Year after year, there has been a growing integration between the member States of the European Union. After economic consolidation in Europe, we wonder whether or not we will witness an educational consolidation as well. In particular, after analyzing the current situations of two countries so unlike each other as Finland and Italy, which are, nevertheless, European countries, and after comparing the pros and cons of the two educational systems, it seems necessary to attempt a delineation of a model European school. The proposal of such model, called by the author “European Unified High School”, comes from the results of the questionnaire and from observations during school visits; the proposal attempts to interpret the opinion of researchers, principals, teachers and students who were interviewed. Every aspect of the school system should have an important role: the EU should study a unified educational system, that will, however, preserve the local identity; the teachers, who would put into practice the guidelines, should prove to be the strongest believers in the programme, laying the groundwork for an even more united Europe. The students, as beneficiaries of knowledge and future European citizens, should take on an active role in the school. This role would include participating in projects, proposing initiatives, and overcoming the rivalries with the rest of the academic world. The role assumed by the students would be invested with the awareness of being able to acquire a mentality more important to dialogue and desirous of going beyond the boundaries of the individual’s country, on both a physical and cognitive level.

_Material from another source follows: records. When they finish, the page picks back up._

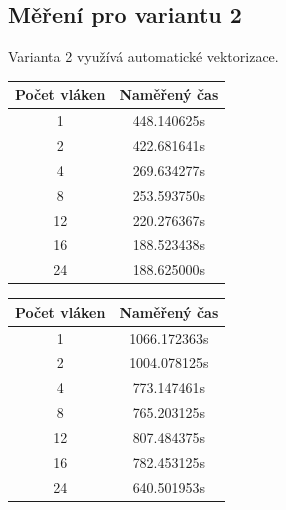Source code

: \documentclass[12pt]{article}
\begin{document}
\subsection{Měření pro variantu 2}
Varianta 2 využívá automatické vektorizace. %
\begin{table}[H]
\parbox{.45\linewidth}{
%
%
\begin{center}
\begin{tabular}{ c | c }
\textbf{Počet vláken} & \textbf{Naměřený čas} \\ \hline \hline 
1 & 448.140625s \\ \hline
2 & 422.681641s \\ \hline
4 & 269.634277s \\ \hline
8 & 253.593750s \\ \hline
12 & 220.276367s \\ \hline
16 & 188.523438s \\ \hline
24 & 188.625000s \\ \hline
\end{tabular}
\end{center}
}
\hfill
\parbox{.45\linewidth}{
%
%
\begin{center}
\begin{tabular}{ c | c }
\textbf{Počet vláken} & \textbf{Naměřený čas} \\ \hline \hline 
1 & 1066.172363s \\ \hline
2 & 1004.078125s \\ \hline
4 & 773.147461s \\ \hline
8 & 765.203125s \\ \hline
12 & 807.484375s \\ \hline
16 & 782.453125s \\ \hline
24 & 640.501953s \\ \hline
\end{tabular}
\end{center}
}
\end{table}
\end{document}
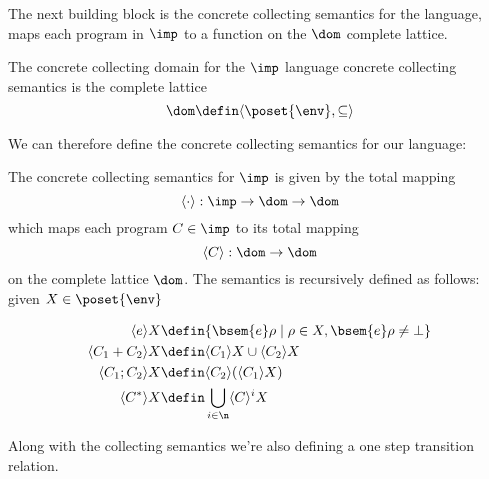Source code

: The next building block is the concrete collecting semantics for the
language, maps each program in \(\imp\) to a function on the \(\dom\)
complete lattice.

\begin{definition}
  The concrete collecting domain for the \(\imp\) language concrete
  collecting semantics is the complete lattice \[\dom \defin \langle
  \poset{\env} , \subseteq \rangle \]
\end{definition}

We can therefore define the concrete collecting semantics for our
language:

\begin{definition}
  The concrete collecting semantics for \(\imp\) is given by the total
  mapping \[\langle \cdot \rangle : \imp \to \dom \to \dom\] which
  maps each program \(C \in \imp\) to its total mapping \[\langle C
  \rangle : \dom \to \dom\] on the complete lattice \(\dom\). The
  semantics is recursively defined as follows: given \(X \in \poset{\env}\)

  \begin{align*}
    \langle e \rangle X & \defin \{\bsem{ e} \rho \mid \rho \in X,
    \bsem{ e} \rho \neq \bot\} \\
    \langle C_1 + C_2 \rangle X & \defin \langle C_1 \rangle X \cup
    \langle C_2 \rangle X \\
    \langle C_1 ; C_2 \rangle X & \defin \langle C_2 \rangle (\langle
    C_1 \rangle X) \\
    \langle C^* \rangle X & \defin \bigcup_{i \in \n} \langle C \rangle^i X
  \end{align*}
\end{definition}


Along with the collecting semantics we're also defining a one step
transition relation.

The idea of a European School already exists and is recognized by the EU, with twelve schools in seven different countries and 16000 students enrolled. The Schola Europaea, which for years has been a proof that a multicultural and multilingual school is not just a utopia, should, however, be strengthened and spread throughout the rest of the member States. The European Unified High School would be none other than an evolved Schola Europaea. This model is open to contributions of both a cultural and a scholastic nature from the country in which the school would be found; the contributions would surely be enriched by the dialectic relationship between school and state. For example, Italian schools, infrastructures aside, would greatly benefit from some good, old Nordic pragmatism, while Finnish schools really must learn from the Italian way that history is life’s greatest teacher. An Italian teacher of physics highlights, “Italy has no rivals when it comes to laying a theoretical foundation, both on the analytical and synthetic levels. This foundation contributes to the development of a deep critical disposition.”
If the complete unification of the educational systems seems an unattainable goal that would not, in any case, be without negative consequences, perhaps the proposal made by a Finnish teacher seems more adequate. “The European nations are too diverse to have common curriculums. The best choice would be to keep the focus of secondary education on the local realities, establishing, nevertheless, standard objectives to be met. Then, on the basis of these objectives, students would have to take a standardized test for all of Europe, which would have a standard evaluation process and which would allow access to higher education and the working world.”